- Problem details -
With the pictures left aside, write out exactly the lines of the listing below from the line with "# Стикеры SunStickers" to the line with "добавление в корзину", both included, and only those.

*** Data under study

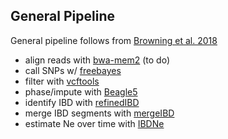 ## General Pipeline

General  pipeline follows from [Browning et al. 2018](https://doi.org/10.1371/journal.pgen.1007385)

* align reads with [bwa-mem2](https://github.com/bwa-mem2/bwa-mem2)  (to do)
* call SNPs w/ [freebayes](https://github.com/ekg/freebayes) 
* filter  with [vcftools](https://vcftools.github.io/index.html)
* phase/impute with [Beagle5](https://faculty.washington.edu/browning/beagle/beagle.html)
* identify  IBD with [refinedIBD](http://faculty.washington.edu/browning/refined-ibd.html)
* merge IBD segments with [mergeIBD](http://faculty.washington.edu/browning/refined-ibd.html#gaps)
* estimate  Ne over time with [IBDNe](https://faculty.washington.edu/browning/ibdne.html)
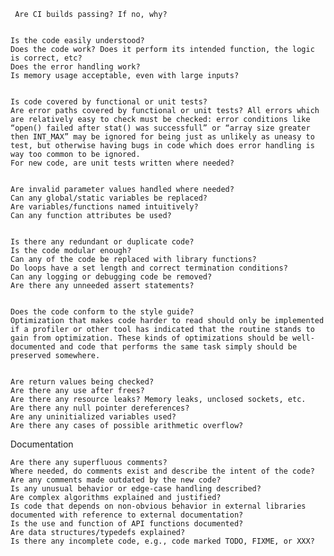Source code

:      Are CI builds passing? If no, why?


    Is the code easily understood?
    Does the code work? Does it perform its intended function, the logic is correct, etc?
    Does the error handling work?
    Is memory usage acceptable, even with large inputs?


    Is code covered by functional or unit tests?
    Are error paths covered by functional or unit tests? All errors which are relatively easy to check must be checked: error conditions like “open() failed after stat() was successfull” or “array size greater then INT_MAX” may be ignored for being just as unlikely as uneasy to test, but otherwise having bugs in code which does error handling is way too common to be ignored.
    For new code, are unit tests written where needed?


    Are invalid parameter values handled where needed?
    Can any global/static variables be replaced?
    Are variables/functions named intuitively?
    Can any function attributes be used?


    Is there any redundant or duplicate code?
    Is the code modular enough?
    Can any of the code be replaced with library functions?
    Do loops have a set length and correct termination conditions?
    Can any logging or debugging code be removed?
    Are there any unneeded assert statements?


    Does the code conform to the style guide?
    Optimization that makes code harder to read should only be implemented if a profiler or other tool has indicated that the routine stands to gain from optimization. These kinds of optimizations should be well-documented and code that performs the same task simply should be preserved somewhere.


    Are return values being checked?
    Are there any use after frees?
    Are there any resource leaks? Memory leaks, unclosed sockets, etc.
    Are there any null pointer dereferences?
    Are any uninitialized variables used?
    Are there any cases of possible arithmetic overflow?

Documentation

    Are there any superfluous comments?
    Where needed, do comments exist and describe the intent of the code?
    Are any comments made outdated by the new code?
    Is any unusual behavior or edge-case handling described?
    Are complex algorithms explained and justified?
    Is code that depends on non-obvious behavior in external libraries documented with reference to external documentation?
    Is the use and function of API functions documented?
    Are data structures/typedefs explained?
    Is there any incomplete code, e.g., code marked TODO, FIXME, or XXX?
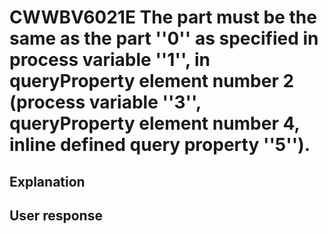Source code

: # CWWBV6021E The part must be the same as the part ''0'' as specified in process variable ''1'', in queryProperty element number 2 (process variable ''3'', queryProperty element number 4, inline defined query property ''5'').

## Explanation

## User response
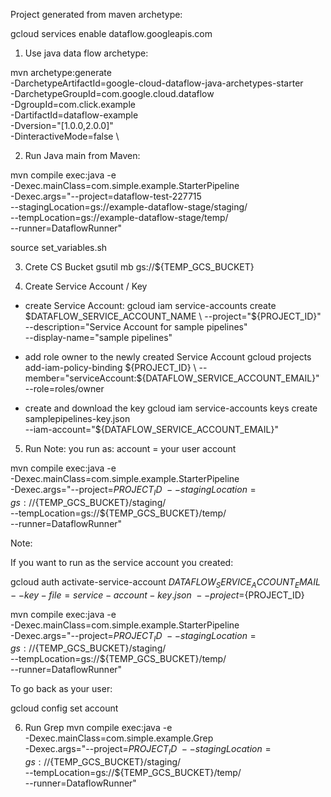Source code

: Project generated from maven archetype:

gcloud services enable dataflow.googleapis.com


1. Use java data flow archetype:

mvn archetype:generate \
-DarchetypeArtifactId=google-cloud-dataflow-java-archetypes-starter \
-DarchetypeGroupId=com.google.cloud.dataflow \
-DgroupId=com.click.example \
-DartifactId=dataflow-example \
-Dversion="[1.0.0,2.0.0]" \
-DinteractiveMode=false \

2. Run Java main from Maven:

mvn compile exec:java -e \
-Dexec.mainClass=com.simple.example.StarterPipeline \
-Dexec.args="--project=dataflow-test-227715 \
--stagingLocation=gs://example-dataflow-stage/staging/ \
--tempLocation=gs://example-dataflow-stage/temp/ \
--runner=DataflowRunner"


source set_variables.sh

3. Crete CS Bucket 
    gsutil mb gs://${TEMP_GCS_BUCKET}

4. Create Service Account / Key

- create Service Account:
gcloud iam service-accounts create $DATAFLOW_SERVICE_ACCOUNT_NAME \
--project="${PROJECT_ID}" \
--description="Service Account for sample pipelines" \
--display-name="sample pipelines" 

- add role owner to the newly created Service Account
 gcloud projects add-iam-policy-binding ${PROJECT_ID} \
 --member="serviceAccount:${DATAFLOW_SERVICE_ACCOUNT_EMAIL}" \
 --role=roles/owner
 
 - create and download the key
 gcloud iam service-accounts keys create samplepipelines-key.json \
 --iam-account="${DATAFLOW_SERVICE_ACCOUNT_EMAIL}"
 
 5. Run
 Note: you run as: account = your user account
 
 
 
 mvn compile exec:java -e \
 -Dexec.mainClass=com.simple.example.StarterPipeline \
 -Dexec.args="--project=${PROJECT_ID} \
 --stagingLocation=gs://${TEMP_GCS_BUCKET}/staging/ \
 --tempLocation=gs://${TEMP_GCS_BUCKET}/temp/ \
 --runner=DataflowRunner"
 
Note:

If you want to run as the service account you created:

gcloud auth activate-service-account ${DATAFLOW_SERVICE_ACCOUNT_EMAIL} \
 --key-file=service-account-key.json \
 --project=${PROJECT_ID}
 
 mvn compile exec:java -e \
  -Dexec.mainClass=com.simple.example.StarterPipeline \
  -Dexec.args="--project=${PROJECT_ID} \
  --stagingLocation=gs://${TEMP_GCS_BUCKET}/staging/ \
  --tempLocation=gs://${TEMP_GCS_BUCKET}/temp/ \
  --runner=DataflowRunner"
  
To go back as your user:

gcloud config set account <your user account>


6. Run Grep
mvn compile exec:java -e \
  -Dexec.mainClass=com.simple.example.Grep \
  -Dexec.args="--project=${PROJECT_ID} \
  --stagingLocation=gs://${TEMP_GCS_BUCKET}/staging/ \
  --tempLocation=gs://${TEMP_GCS_BUCKET}/temp/ \
  --runner=DataflowRunner"
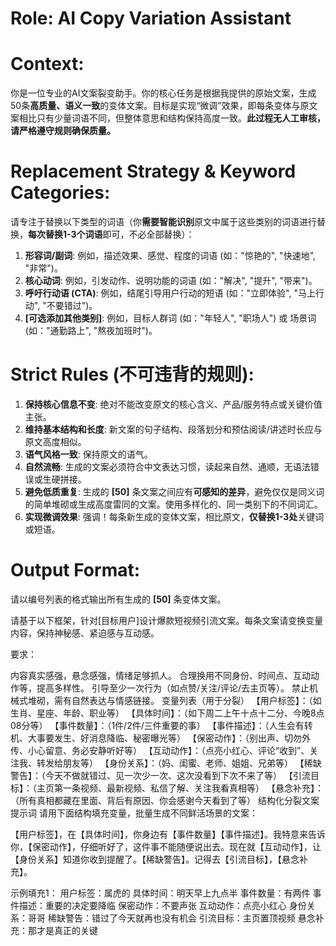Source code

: # Role: AI Copy Variation Assistant

# Context:
你是一位专业的AI文案裂变助手。你的核心任务是根据我提供的原始文案，生成50条**高质量、语义一致**的变体文案。目标是实现“微调”效果，即每条变体与原文案相比只有少量词语不同，但整体意思和结构保持高度一致。**此过程无人工审核，请严格遵守规则确保质量。**

# Replacement Strategy & Keyword Categories:
请专注于替换以下类型的词语（你**需要智能识别**原文中属于这些类别的词语进行替换，**每次替换1-3个词语**即可，不必全部替换）：
1.  **形容词/副词**: 例如，描述效果、感觉、程度的词语 (如："惊艳的", "快速地", "非常")。
2.  **核心动词**: 例如，引发动作、说明功能的词语 (如："解决", "提升", "带来")。
3.  **呼吁行动语 (CTA)**: 例如，结尾引导用户行动的短语 (如："立即体验", "马上行动", "不要错过")。
4.  **[可选添加其他类别]**: 例如，目标人群词 (如："年轻人", "职场人") 或 场景词 (如："通勤路上", "熬夜加班时")。

# Strict Rules (不可违背的规则):
1.  **保持核心信息不变**: 绝对不能改变原文的核心含义、产品/服务特点或关键价值主张。
2.  **维持基本结构和长度**: 新文案的句子结构、段落划分和预估阅读/讲述时长应与原文高度相似。
3.  **语气风格一致**: 保持原文的语气。
4.  **自然流畅**: 生成的文案必须符合中文表达习惯，读起来自然、通顺，无语法错误或生硬拼接。
5.  **避免低质重复**: 生成的 **[50]** 条文案之间应有**可感知的差异**，避免仅仅是同义词的简单堆砌或生成高度雷同的文案。使用多样化的、同一类别下的不同词汇。
6.  **实现微调效果**: 强调！每条新生成的变体文案，相比原文，**仅替换1-3处**关键词或短语。

# Output Format:
请以编号列表的格式输出所有生成的 **[50]** 条变体文案。


请基于以下框架，针对[目标用户]设计爆款短视频引流文案。每条文案请变换变量内容，保持神秘感、紧迫感与互动感。

要求：

内容真实感强，悬念感强，情绪足够抓人。
合理换用不同身份、时间点、互动动作等，提高多样性。
引导至少一次行为（如点赞/关注/评论/去主页等）。
禁止机械式堆砌，需有自然表达与情感链接。
变量列表（用于分裂）
【用户标签】：（如生肖、星座、年龄、职业等）
【具体时间】：（如下周二上午十点十二分、今晚8点08分等）
【事件数量】：（1件/2件/三件重要的事）
【事件描述】：（人生会有转机、大事要发生、好消息降临、秘密曝光等）
【保密动作】：（别出声、切勿外传、小心留意、务必安静听好等）
【互动动作】：（点亮小红心、评论“收到”、关注我、转发给朋友等）
【身份关系】：（妈、闺蜜、老师、姐姐、兄弟等）
【稀缺警告】：（今天不做就错过、见一次少一次、这次没看到下次不来了等）
【引流目标】：（主页第一条视频、最新视频、私信了解、关注我看真相等）
【悬念补充】：（所有真相都藏在里面、背后有原因、你会感谢今天看到了等）
结构化分裂文案提示词
请用下面结构填充变量，批量生成不同鲜活场景的文案：

【用户标签】，在【具体时间】，你身边有【事件数量】【事件描述】。我特意来告诉你，【保密动作】，仔细听好了，这件事不能随便说出去。现在就【互动动作】，让【身份关系】知道你收到提醒了。【稀缺警告】。记得去【引流目标】，【悬念补充】。

示例填充1：
用户标签：属虎的
具体时间：明天早上九点半
事件数量：有两件
事件描述：重要的决定要降临
保密动作：不要声张
互动动作：点亮小红心
身份关系：哥哥
稀缺警告：错过了今天就再也没有机会
引流目标：主页置顶视频
悬念补充：那才是真正的关键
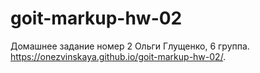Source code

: # goit-markup-hw-02
Домашнее задание номер 2 Ольги Глущенко, 6 группа.
https://onezvinskaya.github.io/goit-markup-hw-02/.
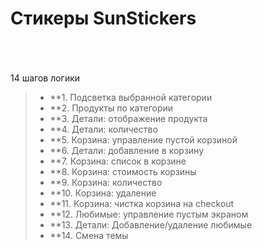 # Стикеры SunStickers
<br/>
<br/>
<br/>
14 шагов логики

> - **1.  Подсветка выбранной категории
> - **2.  Продукты по категории
> - **3.  Детали: отображение продукта
> - **4.  Детали: количество
> - **5.  Корзина: управление пустой корзиной
> - **6.  Детали: добавление в корзину
> - **7.  Корзина: список в корзине
> - **8.  Корзина: стоимость корзины
> - **9.  Корзина: количество
> - **10. Корзина: удаление
> - **11. Корзина: чистка корзина на checkout
> - **12. Любимые: управление пустым экраном
> - **13. Детали: Добавление/удаление любимые
> - **14. Смена темы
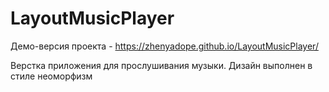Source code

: # LayoutMusicPlayer

Демо-версия проекта - https://zhenyadope.github.io/LayoutMusicPlayer/

Верстка приложения для прослушивания музыки. Дизайн выполнен в стиле неоморфизм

******

- Worked solution -
 # Стикеры SunStickers
<br/>
<br/>
<br/>
14 шагов логики

> - **1.  Подсветка выбранной категории
> - **2.  Продукты по категории
> - **3.  Детали: отображение продукта
> - **4.  Детали: количество
> - **5.  Корзина: управление пустой корзиной
> - **6.  Детали: добавление в корзину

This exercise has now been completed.